The key benefit of being responsible for every part of your product is that you're not paying for anyone else's mistakes. This approach, however, loses proponents because the increasing complexity of the industry makes us take advantage of numerous remote services and third-party solutions.
You may have heard of the recent Amazon servers downtime that caused the outage of many services from huge websites to everyday smart home devices. That is why flespi development philosophy implies the minimum number of open source libraries and internal development of most software components. And as we expect flespi to become the key backend component for many IoT applications, we are fully prepared to meet high demand of the market and guarantee 99.9% platform availability.
Check out flespi service & pricing plan including Service Level Agreement (SLA)
OK, so how do we determine system uptime and how will it affect our clients?
Several remote servers with testing nodes are working separately in different data centers. Each node performs a full gateway and platform functionality test every 60 seconds. The test goes as follows:
- check network state (to avoid the situation when flespi is up but the testing node has no Internet connection);
- read remote channel information (to verify REST API functioning);
- establish a TCP connection to a channel's URL, identify it, and send messages to the channel (to emulate device connection);
- send a command to the established connection and verify its reception on the opened connection (also check that the command moved from the queue to the list of executed commands);
- receive all posted messages from the channels' queue and verify their contents and quantity (to verify messages availability).

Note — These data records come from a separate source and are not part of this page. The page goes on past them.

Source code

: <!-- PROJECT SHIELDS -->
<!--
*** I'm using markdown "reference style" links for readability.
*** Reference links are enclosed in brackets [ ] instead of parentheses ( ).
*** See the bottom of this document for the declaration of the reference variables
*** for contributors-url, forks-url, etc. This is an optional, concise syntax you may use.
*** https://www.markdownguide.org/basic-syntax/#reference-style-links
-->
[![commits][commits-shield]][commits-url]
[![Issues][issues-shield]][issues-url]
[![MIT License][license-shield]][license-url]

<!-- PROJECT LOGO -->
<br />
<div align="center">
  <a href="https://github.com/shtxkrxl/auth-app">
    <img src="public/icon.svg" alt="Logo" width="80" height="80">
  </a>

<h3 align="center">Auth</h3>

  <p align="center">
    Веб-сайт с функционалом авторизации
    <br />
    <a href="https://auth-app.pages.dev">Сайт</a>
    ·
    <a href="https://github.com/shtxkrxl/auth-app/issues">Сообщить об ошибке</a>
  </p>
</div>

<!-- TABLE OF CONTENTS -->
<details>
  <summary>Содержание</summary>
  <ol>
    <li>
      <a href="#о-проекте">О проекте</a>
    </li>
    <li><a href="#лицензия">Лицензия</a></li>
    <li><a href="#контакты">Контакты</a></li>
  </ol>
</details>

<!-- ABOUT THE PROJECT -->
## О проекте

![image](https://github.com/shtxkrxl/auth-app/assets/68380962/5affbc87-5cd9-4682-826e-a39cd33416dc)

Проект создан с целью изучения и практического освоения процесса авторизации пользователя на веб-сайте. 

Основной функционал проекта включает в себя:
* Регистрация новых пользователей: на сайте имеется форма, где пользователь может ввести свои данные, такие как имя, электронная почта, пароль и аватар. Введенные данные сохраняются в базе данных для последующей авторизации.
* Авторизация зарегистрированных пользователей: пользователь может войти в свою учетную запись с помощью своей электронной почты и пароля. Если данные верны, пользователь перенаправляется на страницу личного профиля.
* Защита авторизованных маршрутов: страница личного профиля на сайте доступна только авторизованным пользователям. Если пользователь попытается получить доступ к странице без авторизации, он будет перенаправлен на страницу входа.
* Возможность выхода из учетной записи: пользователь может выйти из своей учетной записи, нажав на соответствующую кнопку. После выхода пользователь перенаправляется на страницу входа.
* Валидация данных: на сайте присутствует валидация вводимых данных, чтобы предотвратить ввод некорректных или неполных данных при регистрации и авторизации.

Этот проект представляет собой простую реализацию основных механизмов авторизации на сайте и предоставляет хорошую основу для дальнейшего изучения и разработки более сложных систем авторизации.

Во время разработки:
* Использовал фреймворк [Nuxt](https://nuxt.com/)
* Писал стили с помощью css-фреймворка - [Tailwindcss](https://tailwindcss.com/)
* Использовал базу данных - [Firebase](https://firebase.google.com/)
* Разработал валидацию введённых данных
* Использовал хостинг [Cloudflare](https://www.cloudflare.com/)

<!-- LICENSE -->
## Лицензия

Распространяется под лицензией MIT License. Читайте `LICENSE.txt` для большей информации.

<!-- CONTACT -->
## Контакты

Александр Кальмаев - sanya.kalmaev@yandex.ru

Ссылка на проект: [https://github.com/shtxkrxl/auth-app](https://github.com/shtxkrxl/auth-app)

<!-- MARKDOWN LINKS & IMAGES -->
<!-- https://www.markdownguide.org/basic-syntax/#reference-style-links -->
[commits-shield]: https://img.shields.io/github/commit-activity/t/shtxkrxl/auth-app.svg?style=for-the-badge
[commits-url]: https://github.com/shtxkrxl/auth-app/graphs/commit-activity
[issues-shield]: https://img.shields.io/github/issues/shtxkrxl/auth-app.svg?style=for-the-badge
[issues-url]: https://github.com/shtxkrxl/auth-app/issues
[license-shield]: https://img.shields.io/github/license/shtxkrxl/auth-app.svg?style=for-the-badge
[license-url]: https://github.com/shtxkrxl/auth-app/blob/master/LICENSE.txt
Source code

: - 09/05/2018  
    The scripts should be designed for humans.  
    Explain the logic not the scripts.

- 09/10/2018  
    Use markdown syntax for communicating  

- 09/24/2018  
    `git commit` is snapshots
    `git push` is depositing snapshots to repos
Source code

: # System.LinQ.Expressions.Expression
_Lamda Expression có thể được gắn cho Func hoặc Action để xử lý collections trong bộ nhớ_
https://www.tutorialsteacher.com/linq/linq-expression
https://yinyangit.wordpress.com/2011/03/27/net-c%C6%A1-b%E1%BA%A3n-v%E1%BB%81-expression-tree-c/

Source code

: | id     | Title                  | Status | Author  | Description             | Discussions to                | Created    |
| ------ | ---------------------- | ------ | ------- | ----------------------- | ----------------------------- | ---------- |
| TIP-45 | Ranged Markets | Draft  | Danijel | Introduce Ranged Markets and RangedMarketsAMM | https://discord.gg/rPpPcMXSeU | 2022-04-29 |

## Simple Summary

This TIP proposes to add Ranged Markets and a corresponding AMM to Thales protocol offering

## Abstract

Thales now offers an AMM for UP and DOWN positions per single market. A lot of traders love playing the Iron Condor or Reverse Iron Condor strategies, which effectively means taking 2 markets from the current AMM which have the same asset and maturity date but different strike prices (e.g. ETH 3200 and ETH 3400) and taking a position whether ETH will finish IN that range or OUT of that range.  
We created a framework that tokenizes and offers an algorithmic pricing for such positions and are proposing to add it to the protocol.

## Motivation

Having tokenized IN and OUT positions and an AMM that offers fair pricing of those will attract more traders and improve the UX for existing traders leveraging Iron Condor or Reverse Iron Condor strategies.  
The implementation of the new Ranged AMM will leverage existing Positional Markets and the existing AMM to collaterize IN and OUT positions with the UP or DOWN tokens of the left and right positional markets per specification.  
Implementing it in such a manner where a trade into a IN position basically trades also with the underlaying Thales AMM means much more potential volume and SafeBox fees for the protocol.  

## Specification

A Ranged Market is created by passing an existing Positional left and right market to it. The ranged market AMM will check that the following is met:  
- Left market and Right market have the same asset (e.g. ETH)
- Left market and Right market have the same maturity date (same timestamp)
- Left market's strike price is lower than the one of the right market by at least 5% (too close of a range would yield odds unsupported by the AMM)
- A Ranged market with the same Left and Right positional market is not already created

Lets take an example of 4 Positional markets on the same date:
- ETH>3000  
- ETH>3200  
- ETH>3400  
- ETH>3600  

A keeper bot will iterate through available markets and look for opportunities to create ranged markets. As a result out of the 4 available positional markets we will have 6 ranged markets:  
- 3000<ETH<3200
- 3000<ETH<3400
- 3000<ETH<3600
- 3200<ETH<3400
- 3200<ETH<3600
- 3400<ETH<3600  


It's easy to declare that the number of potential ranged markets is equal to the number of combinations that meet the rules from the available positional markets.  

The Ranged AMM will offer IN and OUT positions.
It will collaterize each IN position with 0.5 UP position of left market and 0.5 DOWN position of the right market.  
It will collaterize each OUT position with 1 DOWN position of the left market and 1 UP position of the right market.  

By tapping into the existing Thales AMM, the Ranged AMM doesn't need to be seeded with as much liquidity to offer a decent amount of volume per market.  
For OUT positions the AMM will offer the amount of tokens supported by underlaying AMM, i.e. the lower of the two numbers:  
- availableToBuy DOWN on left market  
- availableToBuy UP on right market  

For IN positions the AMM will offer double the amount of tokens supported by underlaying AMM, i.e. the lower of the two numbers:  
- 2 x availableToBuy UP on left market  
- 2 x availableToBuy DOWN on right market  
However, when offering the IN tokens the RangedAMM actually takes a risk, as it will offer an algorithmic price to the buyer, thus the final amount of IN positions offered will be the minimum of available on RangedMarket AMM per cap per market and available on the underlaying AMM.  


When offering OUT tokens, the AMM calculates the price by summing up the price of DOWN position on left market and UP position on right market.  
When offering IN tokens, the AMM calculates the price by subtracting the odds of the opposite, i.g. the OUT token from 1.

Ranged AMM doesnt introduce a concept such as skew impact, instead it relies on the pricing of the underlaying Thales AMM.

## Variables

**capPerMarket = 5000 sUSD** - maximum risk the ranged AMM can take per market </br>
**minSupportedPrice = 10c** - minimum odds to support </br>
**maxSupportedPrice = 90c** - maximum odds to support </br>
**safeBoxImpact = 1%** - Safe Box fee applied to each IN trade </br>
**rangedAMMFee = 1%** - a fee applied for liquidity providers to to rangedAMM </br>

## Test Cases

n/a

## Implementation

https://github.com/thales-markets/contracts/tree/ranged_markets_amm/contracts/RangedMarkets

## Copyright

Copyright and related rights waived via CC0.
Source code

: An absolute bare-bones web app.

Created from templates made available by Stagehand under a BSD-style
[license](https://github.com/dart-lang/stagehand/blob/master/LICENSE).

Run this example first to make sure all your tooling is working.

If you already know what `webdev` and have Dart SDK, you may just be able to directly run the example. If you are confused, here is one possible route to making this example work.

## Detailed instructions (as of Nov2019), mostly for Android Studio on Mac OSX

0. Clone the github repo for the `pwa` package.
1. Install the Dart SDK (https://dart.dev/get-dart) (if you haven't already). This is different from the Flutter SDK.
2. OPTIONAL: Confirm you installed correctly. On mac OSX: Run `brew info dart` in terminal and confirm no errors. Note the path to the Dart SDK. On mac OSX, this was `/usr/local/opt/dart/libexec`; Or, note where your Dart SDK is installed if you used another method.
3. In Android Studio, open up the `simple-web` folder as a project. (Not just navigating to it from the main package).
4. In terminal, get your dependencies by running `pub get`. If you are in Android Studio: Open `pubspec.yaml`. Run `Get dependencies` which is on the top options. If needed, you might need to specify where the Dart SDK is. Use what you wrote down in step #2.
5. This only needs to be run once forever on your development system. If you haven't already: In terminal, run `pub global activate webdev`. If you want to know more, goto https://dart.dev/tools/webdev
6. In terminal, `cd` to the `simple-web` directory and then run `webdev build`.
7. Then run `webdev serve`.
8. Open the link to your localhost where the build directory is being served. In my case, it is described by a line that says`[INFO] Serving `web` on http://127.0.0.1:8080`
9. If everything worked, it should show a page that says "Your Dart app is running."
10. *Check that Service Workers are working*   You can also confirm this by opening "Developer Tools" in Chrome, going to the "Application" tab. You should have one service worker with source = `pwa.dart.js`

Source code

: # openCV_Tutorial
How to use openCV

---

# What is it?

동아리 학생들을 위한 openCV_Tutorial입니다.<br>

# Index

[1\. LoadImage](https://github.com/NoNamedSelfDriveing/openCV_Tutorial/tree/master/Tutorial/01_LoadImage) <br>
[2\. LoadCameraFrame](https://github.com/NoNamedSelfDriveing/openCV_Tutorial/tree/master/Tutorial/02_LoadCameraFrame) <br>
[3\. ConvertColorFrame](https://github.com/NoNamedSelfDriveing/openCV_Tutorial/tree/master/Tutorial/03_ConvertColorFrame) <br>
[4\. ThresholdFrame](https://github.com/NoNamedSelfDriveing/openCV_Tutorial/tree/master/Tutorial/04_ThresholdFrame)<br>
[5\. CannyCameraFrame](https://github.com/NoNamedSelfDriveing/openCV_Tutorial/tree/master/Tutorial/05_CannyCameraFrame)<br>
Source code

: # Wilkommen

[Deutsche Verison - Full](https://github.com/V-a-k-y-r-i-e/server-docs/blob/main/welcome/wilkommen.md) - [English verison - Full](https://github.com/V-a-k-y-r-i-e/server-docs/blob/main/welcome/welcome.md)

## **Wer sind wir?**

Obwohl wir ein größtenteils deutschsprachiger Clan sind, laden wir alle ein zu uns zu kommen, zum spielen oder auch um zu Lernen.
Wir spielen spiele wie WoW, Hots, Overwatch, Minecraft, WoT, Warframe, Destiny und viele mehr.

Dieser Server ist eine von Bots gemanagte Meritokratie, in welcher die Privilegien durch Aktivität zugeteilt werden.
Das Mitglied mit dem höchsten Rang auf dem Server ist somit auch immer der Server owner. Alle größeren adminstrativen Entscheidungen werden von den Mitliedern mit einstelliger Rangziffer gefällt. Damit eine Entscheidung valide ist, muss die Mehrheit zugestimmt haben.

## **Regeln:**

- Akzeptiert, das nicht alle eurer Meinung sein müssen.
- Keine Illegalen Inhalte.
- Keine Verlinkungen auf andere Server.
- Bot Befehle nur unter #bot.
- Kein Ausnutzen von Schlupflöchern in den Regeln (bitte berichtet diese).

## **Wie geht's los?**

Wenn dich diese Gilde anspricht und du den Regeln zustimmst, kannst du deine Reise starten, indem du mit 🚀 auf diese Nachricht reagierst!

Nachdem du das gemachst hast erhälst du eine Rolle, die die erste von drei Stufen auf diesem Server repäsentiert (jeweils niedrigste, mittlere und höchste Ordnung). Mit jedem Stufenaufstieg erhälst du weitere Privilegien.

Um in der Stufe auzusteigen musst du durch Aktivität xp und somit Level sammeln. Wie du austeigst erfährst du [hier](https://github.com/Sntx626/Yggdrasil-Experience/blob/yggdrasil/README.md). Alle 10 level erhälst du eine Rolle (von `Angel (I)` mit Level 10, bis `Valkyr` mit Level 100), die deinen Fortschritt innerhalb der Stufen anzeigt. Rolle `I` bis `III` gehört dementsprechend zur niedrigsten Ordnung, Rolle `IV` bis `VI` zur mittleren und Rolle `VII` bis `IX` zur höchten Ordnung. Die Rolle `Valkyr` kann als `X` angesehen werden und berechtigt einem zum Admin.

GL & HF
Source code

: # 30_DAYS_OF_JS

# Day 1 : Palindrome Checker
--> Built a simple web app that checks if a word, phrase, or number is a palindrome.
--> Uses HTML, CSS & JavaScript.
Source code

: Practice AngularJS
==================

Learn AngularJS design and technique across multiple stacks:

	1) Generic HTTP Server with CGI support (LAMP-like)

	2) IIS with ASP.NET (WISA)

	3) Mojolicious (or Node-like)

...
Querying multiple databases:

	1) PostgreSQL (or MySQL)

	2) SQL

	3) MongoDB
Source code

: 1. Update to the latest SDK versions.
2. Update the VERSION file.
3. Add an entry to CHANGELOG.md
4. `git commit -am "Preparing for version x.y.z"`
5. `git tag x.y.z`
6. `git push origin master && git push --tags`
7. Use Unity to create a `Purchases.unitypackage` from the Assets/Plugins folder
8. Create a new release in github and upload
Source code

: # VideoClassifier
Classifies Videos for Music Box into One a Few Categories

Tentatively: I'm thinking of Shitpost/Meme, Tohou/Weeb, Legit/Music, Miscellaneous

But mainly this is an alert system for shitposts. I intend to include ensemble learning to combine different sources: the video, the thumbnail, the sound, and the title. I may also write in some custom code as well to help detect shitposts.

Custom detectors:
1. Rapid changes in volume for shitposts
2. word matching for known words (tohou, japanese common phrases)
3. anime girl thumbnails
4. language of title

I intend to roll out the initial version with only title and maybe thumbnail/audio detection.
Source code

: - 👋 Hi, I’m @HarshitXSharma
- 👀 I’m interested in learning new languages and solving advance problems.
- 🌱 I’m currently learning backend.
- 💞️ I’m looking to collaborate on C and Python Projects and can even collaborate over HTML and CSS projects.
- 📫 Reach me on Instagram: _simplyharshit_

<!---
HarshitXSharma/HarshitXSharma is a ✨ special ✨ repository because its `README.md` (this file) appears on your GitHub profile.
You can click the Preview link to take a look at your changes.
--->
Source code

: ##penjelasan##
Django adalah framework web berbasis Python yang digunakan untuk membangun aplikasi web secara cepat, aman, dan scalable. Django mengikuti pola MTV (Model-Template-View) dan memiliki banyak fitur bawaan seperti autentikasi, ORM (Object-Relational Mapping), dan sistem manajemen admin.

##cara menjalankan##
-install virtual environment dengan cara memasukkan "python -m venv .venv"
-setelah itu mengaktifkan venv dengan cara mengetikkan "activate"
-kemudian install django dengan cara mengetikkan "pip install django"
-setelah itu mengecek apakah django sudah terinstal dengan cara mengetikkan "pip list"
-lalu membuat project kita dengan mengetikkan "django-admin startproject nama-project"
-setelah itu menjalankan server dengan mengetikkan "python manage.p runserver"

The test fails even if only one of its components (1 to 5 above) fails or if 10 seconds have elapsed from the very first operation in the test cycle. In such case the node repeats the test every 10 seconds until successful and generates a report to the central hub. At the moment, if all the nodes detect downtime, the central hub alerts the Telegram group of our Site Reliability Engineer (BTW, he set Imperial March as the alert tone for this group, so a couple of downtimes sounded really ominous).
At the same time the central hub posts automatic downtime start/end reports to flespi NOC Telegram channel to keep our users informed and prepared to possible questions from their customers.
As of May 2017, monthly platform uptime amounted to 99.95% with short downtime periods caused by intensive non-stop development work. Needless to say that every tiny occurrence of a downtime becomes the subject of our thorough internal investigation aimed at finding the root cause and preventing it from happening again.
At the end of each month the testing nodes hub consolidates the reports from all the nodes and determines common verified downtime periods — the time when all the testing nodes reported a downtime. The result in percent is reflected in the billing system. Now, according to the newly introduced Service Level Agreement the user’s monthly fee will be automatically reduced (by up to 70% for an uptime lower than 98% for Premium SLA) if we don't deliver the promised "three nines" of High Availability.
We declare our High Availability promise with confidence and guarantee a partial refund of a monthly fee if the system uptime drops below the minimum acceptable level for your SLA. This way we want to show appreciation of our customers, treat them fairly and own our share of responsibility.
Our goal is to equip your business with a failure-proof toolkit that will help you maximize profits and build trustworthiness among clients. And since flespi is destined to be at the heart of your operations, we’ll take your troubles personally and will go an extra mile to live up to your expectations. Let’s boost your business with flespi!